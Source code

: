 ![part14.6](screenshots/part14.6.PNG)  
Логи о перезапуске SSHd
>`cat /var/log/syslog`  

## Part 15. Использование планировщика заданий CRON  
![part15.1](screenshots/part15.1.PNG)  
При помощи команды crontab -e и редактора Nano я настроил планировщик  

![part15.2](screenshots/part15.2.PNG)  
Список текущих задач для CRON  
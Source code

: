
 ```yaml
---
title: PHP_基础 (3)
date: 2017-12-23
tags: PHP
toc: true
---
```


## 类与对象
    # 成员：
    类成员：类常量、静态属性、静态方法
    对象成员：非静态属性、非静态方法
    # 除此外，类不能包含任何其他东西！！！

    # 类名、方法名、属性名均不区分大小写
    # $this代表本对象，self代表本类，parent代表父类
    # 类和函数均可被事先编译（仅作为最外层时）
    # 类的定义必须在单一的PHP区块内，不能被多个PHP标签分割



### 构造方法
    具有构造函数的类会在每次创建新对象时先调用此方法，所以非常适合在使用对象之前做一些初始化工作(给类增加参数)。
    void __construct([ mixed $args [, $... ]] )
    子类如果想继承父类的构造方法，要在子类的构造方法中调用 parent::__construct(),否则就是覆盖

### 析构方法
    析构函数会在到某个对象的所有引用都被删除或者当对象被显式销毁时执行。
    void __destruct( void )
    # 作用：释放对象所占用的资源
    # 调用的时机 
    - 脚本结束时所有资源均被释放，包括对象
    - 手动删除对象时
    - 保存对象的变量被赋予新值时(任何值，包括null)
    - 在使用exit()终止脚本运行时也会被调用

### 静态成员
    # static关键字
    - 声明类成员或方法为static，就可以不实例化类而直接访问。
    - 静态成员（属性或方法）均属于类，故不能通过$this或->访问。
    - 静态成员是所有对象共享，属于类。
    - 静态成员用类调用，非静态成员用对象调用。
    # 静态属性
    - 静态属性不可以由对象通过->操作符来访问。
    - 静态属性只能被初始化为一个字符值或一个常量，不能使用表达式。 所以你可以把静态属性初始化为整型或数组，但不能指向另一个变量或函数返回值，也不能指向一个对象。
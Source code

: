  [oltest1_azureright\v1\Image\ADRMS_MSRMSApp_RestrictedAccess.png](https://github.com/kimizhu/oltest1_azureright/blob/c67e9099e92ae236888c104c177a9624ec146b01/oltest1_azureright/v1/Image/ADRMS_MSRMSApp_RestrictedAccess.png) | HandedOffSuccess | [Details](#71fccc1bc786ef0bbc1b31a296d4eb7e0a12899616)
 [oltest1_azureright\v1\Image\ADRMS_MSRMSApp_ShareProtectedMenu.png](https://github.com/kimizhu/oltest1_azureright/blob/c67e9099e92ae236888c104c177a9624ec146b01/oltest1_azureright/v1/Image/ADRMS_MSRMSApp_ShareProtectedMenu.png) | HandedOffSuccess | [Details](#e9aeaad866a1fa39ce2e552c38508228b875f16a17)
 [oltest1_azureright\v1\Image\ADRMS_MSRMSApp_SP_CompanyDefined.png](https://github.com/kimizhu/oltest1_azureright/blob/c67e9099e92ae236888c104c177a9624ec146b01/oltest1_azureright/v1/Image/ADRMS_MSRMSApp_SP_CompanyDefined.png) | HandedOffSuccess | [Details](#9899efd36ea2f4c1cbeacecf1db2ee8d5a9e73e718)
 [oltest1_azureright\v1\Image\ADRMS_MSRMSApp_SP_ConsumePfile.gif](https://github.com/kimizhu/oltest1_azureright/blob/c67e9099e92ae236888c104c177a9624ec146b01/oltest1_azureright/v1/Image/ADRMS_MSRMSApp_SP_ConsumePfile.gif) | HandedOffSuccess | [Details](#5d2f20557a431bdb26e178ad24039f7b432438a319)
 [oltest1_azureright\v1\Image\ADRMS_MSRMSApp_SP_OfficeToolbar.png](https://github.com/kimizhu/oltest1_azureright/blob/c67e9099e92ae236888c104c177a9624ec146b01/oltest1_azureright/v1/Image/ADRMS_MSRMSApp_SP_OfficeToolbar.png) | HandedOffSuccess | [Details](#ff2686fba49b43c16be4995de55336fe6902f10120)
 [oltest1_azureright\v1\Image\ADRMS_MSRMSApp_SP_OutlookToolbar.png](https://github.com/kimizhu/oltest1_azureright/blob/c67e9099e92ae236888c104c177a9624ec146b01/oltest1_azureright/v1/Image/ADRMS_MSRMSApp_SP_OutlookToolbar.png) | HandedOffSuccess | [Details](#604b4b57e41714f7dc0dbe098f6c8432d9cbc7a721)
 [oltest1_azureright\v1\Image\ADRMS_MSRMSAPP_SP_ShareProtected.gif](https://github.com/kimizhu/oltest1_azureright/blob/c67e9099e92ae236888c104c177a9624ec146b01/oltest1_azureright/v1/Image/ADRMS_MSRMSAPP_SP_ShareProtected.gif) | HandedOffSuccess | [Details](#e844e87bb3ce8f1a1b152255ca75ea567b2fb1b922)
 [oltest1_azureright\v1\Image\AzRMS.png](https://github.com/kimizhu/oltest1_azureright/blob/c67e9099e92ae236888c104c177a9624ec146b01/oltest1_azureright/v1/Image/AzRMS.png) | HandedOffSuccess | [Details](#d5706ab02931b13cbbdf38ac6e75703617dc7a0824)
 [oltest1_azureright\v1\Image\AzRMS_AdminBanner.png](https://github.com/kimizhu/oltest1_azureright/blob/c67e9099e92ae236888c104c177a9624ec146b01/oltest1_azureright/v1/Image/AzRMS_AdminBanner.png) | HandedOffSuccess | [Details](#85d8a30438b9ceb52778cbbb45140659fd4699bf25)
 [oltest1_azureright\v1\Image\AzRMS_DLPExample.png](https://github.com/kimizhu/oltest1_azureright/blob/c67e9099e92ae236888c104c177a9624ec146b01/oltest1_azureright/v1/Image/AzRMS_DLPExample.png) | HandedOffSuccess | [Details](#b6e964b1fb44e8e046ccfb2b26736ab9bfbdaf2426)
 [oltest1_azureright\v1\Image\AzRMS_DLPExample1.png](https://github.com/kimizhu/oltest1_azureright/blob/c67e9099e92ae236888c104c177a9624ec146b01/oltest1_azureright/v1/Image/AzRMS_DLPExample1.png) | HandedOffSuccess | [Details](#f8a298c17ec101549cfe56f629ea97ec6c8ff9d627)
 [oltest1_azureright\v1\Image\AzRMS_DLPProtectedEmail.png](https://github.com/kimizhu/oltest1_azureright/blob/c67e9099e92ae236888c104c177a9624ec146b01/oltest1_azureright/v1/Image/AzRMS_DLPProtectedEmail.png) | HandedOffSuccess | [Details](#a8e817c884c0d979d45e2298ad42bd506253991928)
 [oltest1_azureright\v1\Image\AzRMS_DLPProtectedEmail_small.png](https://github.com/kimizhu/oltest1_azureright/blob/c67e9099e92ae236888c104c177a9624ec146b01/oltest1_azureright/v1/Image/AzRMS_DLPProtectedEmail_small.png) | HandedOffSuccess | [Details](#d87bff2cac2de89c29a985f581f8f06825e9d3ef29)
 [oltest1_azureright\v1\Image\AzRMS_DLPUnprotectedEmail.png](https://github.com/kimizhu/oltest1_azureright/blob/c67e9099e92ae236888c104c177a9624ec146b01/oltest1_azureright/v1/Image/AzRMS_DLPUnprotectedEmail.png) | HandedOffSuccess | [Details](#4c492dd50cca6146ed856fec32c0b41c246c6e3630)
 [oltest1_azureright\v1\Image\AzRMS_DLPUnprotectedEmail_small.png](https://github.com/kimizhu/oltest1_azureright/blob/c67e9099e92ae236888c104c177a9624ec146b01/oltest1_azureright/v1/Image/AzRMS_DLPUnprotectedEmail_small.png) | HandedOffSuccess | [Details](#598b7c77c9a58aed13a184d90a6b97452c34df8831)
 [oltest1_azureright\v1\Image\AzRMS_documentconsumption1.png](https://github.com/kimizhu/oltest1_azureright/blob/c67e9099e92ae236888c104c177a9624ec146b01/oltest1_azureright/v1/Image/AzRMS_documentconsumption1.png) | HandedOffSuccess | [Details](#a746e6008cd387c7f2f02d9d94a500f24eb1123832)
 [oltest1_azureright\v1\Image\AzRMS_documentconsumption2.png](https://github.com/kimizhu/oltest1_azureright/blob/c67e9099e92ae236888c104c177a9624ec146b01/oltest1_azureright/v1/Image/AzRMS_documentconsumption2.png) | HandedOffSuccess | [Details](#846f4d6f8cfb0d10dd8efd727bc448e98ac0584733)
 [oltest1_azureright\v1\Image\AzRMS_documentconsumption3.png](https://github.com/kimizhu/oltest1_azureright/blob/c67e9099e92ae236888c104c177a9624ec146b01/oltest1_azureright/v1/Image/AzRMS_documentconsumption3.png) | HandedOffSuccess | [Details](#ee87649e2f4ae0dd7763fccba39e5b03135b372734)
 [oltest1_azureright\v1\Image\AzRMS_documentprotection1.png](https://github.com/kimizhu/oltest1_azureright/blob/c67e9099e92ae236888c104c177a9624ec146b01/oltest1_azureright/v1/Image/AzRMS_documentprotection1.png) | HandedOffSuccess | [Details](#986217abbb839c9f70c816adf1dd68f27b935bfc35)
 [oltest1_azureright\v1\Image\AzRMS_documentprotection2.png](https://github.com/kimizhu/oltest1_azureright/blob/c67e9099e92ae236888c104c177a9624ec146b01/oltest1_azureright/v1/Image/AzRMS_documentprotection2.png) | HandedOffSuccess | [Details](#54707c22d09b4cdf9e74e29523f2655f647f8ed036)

- - - -

*Task to carry out*: Where does the string "screenshots" appear in the records? Copy every line that holds it.

*Output for this task*:
: ![part14.6](screenshots/part14.6.PNG)  
![part15.1](screenshots/part15.1.PNG)  
![part15.2](screenshots/part15.2.PNG)  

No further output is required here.